Document images with source code:
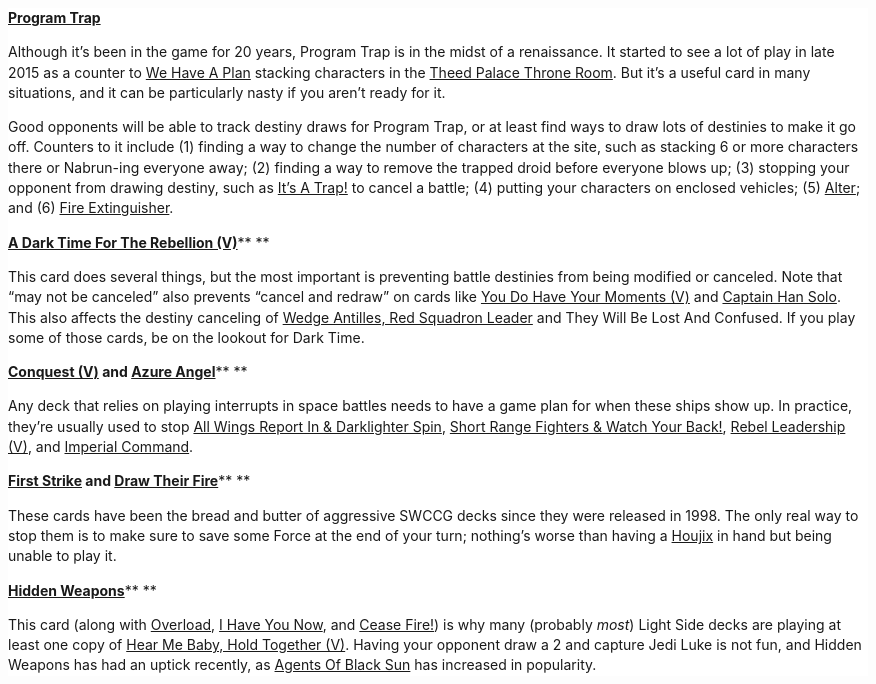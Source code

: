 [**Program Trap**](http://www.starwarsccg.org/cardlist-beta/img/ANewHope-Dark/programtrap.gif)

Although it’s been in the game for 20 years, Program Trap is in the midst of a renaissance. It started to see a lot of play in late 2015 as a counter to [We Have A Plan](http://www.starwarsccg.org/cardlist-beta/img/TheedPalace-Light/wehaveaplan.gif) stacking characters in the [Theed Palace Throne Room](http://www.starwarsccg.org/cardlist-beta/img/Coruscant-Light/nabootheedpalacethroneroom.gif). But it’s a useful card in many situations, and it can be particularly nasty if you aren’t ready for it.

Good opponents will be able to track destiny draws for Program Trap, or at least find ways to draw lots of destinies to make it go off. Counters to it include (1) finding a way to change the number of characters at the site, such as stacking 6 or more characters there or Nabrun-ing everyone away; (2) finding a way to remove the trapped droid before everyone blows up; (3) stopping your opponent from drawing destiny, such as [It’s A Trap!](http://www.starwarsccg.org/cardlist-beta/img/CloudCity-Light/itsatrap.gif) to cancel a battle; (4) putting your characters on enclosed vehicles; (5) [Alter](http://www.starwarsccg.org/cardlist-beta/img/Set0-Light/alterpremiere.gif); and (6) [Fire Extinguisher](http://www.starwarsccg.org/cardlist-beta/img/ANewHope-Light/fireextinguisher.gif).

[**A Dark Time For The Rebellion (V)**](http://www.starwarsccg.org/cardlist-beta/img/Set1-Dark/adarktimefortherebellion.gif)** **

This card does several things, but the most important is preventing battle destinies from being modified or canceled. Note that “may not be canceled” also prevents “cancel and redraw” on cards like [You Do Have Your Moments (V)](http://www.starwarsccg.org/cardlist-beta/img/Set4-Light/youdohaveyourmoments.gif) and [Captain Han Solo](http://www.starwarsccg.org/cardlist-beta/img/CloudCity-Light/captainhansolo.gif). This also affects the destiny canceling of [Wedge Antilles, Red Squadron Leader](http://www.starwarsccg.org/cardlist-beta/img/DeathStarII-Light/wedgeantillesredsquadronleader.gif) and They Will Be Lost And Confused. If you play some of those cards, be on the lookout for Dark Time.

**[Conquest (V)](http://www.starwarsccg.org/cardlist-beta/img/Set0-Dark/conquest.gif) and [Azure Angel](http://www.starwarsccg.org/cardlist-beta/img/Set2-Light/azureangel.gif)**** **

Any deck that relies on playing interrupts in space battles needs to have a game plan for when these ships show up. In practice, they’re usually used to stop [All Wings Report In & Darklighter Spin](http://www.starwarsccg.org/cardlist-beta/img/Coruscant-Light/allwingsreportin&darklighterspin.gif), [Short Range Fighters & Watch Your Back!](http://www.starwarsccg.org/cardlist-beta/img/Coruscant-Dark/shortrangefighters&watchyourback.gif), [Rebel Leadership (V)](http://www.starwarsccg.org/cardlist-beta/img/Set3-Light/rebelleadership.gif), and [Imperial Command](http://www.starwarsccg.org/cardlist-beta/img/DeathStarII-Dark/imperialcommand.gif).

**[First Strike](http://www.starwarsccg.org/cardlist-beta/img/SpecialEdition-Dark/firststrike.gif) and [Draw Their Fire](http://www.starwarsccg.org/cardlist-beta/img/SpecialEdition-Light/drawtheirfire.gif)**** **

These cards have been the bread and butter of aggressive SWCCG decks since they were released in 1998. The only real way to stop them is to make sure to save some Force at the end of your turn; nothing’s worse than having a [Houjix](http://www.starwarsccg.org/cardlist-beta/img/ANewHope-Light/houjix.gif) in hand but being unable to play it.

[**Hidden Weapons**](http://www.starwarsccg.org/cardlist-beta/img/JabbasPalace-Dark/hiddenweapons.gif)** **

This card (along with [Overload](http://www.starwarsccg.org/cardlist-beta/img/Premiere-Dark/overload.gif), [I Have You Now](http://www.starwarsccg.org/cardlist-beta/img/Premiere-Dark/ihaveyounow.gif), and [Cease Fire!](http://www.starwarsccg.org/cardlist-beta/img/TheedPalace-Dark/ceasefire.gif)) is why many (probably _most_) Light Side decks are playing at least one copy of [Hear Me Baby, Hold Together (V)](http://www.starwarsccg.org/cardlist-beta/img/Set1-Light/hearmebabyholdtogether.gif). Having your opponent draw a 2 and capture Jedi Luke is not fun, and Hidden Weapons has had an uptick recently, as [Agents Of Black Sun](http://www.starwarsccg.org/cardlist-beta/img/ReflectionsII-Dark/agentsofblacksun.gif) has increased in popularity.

EXERCISE DETAILS:
Find all the lines with "characters" in the data and copy them.

OUTPUT FOR THIS TASK:
Although it’s been in the game for 20 years, Program Trap is in the midst of a renaissance. It started to see a lot of play in late 2015 as a counter to [We Have A Plan](http://www.starwarsccg.org/cardlist-beta/img/TheedPalace-Light/wehaveaplan.gif) stacking characters in the [Theed Palace Throne Room](http://www.starwarsccg.org/cardlist-beta/img/Coruscant-Light/nabootheedpalacethroneroom.gif). But it’s a useful card in many situations, and it can be particularly nasty if you aren’t ready for it.
Good opponents will be able to track destiny draws for Program Trap, or at least find ways to draw lots of destinies to make it go off. Counters to it include (1) finding a way to change the number of characters at the site, such as stacking 6 or more characters there or Nabrun-ing everyone away; (2) finding a way to remove the trapped droid before everyone blows up; (3) stopping your opponent from drawing destiny, such as [It’s A Trap!](http://www.starwarsccg.org/cardlist-beta/img/CloudCity-Light/itsatrap.gif) to cancel a battle; (4) putting your characters on enclosed vehicles; (5) [Alter](http://www.starwarsccg.org/cardlist-beta/img/Set0-Light/alterpremiere.gif); and (6) [Fire Extinguisher](http://www.starwarsccg.org/cardlist-beta/img/ANewHope-Light/fireextinguisher.gif).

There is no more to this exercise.